Cecilia Canziani: Penso che sia necessario per raccontare il progetto: l’idea era quella di aprire la porta dello studio e rendere visibili i processi, privilegiandoli rispetto all’esposizione. Portare in primo piano tutto ciò che sta attorno all’opera, anche i tempi morti, gli inciampi, il quotidiano. Mi piace che nasca come operazione artistica e non curatoriale, mettere in mostra lo studio non è un’operazione in sé interessante, lo è solo quando fa parte di una pratica.
Simone Ciglia: L’attenzione riservata al processo pittorico su cui si fonda OPENWORK permette, a mio avviso, d’illuminare anche l’esito finale. La riflessione su questo aspetto – normalmente in penombra nel discorso sulla pratica pittorica – consente di mettere maggiormente a fuoco idee, ragioni, immagini, tecniche alla base dell’opera. Ciò è quanto avvenuto durante il progetto a Pescara: per raggiungere questo risultato, è stata fondamentale la disponibilità degli artisti e il dialogo con i curatori. Il rischio di spettacolarizzazione insito nell’aspetto processuale è stato evitato in questa circostanza grazie al tipo di situazione e alle sue dimensioni contenute, che hanno favorito la concentrazione.

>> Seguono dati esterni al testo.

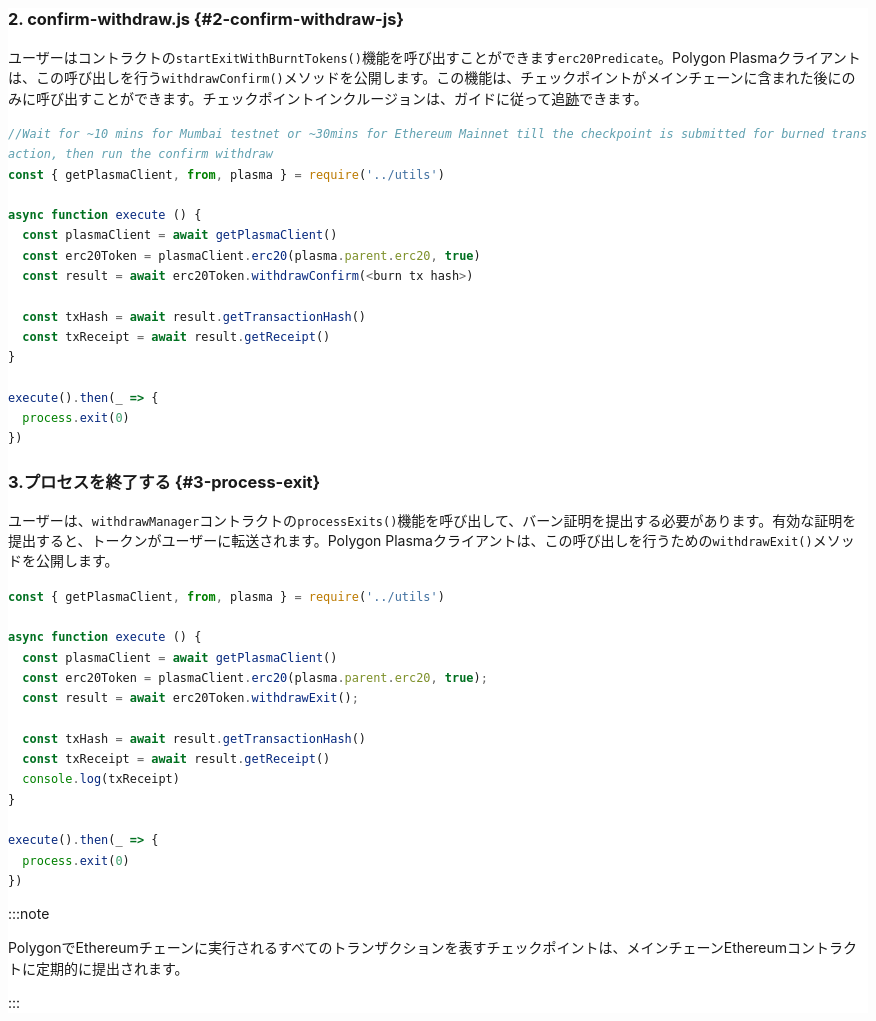 ### 2. confirm-withdraw.js {#2-confirm-withdraw-js}

ユーザーはコントラクトの`startExitWithBurntTokens()`機能を呼び出すことができます`erc20Predicate`。Polygon Plasmaクライアントは、この呼び出しを行う`withdrawConfirm()`メソッドを公開します。この機能は、チェックポイントがメインチェーンに含まれた後にのみに呼び出すことができます。チェックポイントインクルージョンは、ガイドに従って追[跡](/docs/develop/ethereum-polygon/plasma/deposit-withdraw-event-plasma.md#checkpoint-events)できます。


```js
//Wait for ~10 mins for Mumbai testnet or ~30mins for Ethereum Mainnet till the checkpoint is submitted for burned transaction, then run the confirm withdraw
const { getPlasmaClient, from, plasma } = require('../utils')

async function execute () {
  const plasmaClient = await getPlasmaClient()
  const erc20Token = plasmaClient.erc20(plasma.parent.erc20, true)
  const result = await erc20Token.withdrawConfirm(<burn tx hash>)

  const txHash = await result.getTransactionHash()
  const txReceipt = await result.getReceipt()
}

execute().then(_ => {
  process.exit(0)
})
```

### 3.プロセスを終了する {#3-process-exit}

ユーザーは、`withdrawManager`コントラクトの`processExits()`機能を呼び出して、バーン証明を提出する必要があります。有効な証明を提出すると、トークンがユーザーに転送されます。Polygon Plasmaクライアントは、この呼び出しを行うための`withdrawExit()`メソッドを公開します。

```js
const { getPlasmaClient, from, plasma } = require('../utils')

async function execute () {
  const plasmaClient = await getPlasmaClient()
  const erc20Token = plasmaClient.erc20(plasma.parent.erc20, true);
  const result = await erc20Token.withdrawExit();

  const txHash = await result.getTransactionHash()
  const txReceipt = await result.getReceipt()
  console.log(txReceipt)
}

execute().then(_ => {
  process.exit(0)
})
```

:::note

PolygonでEthereumチェーンに実行されるすべてのトランザクションを表すチェックポイントは、メインチェーンEthereumコントラクトに定期的に提出されます。

:::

Cosa significa oggi scrivere di pittura e curare mostre e progetti legati a questo mezzo? In un’epoca di scambi e attraversamenti disciplinari è giusto che ci sia una specializzazione critica finalizzata a una valorizzazione della disciplina o è anacronistico e si rischia, paradossalmente, di alimentarne una (auto)ghettizzazione?
Francesca Campana: Parlare di pittura oggi è importante più che mai perché il messaggio artistico si è complicato e necessita di una divulgazione che lo renda maggiormente fruibile. È allo stesso tempo riduttivo, per me, parlare solo di pittura: il discorso va necessariamente esteso all’arte nel suo complesso. Come ho già avuto modo di esprimere brevemente nel testo che accompagnava il lavoro di Simone Camerlengo, la pittura in questo momento storico, nel quale il campo dell’arte si è estremamente diversificato e complicato, deve completarsi, arricchirsi, contaminarsi con tutti quegli strumenti che con estrema facilità e rapidità ci permettono di diffondere e fruire di immagini e stimoli infiniti.
Cecilia Canziani: Penso sia necessario lavorare sul medium anche a livello di critica, ma non nell’ottica di valorizzare una disciplina, ma perché bisogna essere esatti quando si parla delle cose, disporre di una strumentazione precisa, corretta. La pittura bisogna imparare a parlarla, e si impara dai pittori, che quando parlano tra di loro sono molto tecnici. È una bella lingua.
Simone Ciglia: Lavorare a livello curatoriale sulla pittura oggi in Italia non è privo di criticità. La narrazione dominante alterna periodici proclami sulla presunta morte del medium ad attestazioni di vitalità insieme a varie tipologie di “ritorni”: uno scenario di grande incertezza ancora terreno di battaglie, spesso anacronistiche. A me sembra semplicemente che la pittura continui la sua storia. Questa dev’essere considerata oggi come un medium fra gli altri, una possibilità nell’arsenale sempre più vasto della contemporaneità. È necessario da un lato prenderne in esame le specificità, dall’altro osservarla nel più ampio quadro di “scambi e attraversamenti disciplinari” che giustamente osservi. Alcune figure della critica oggi – penso ad esempio a Davide Ferri – lo fanno con serietà.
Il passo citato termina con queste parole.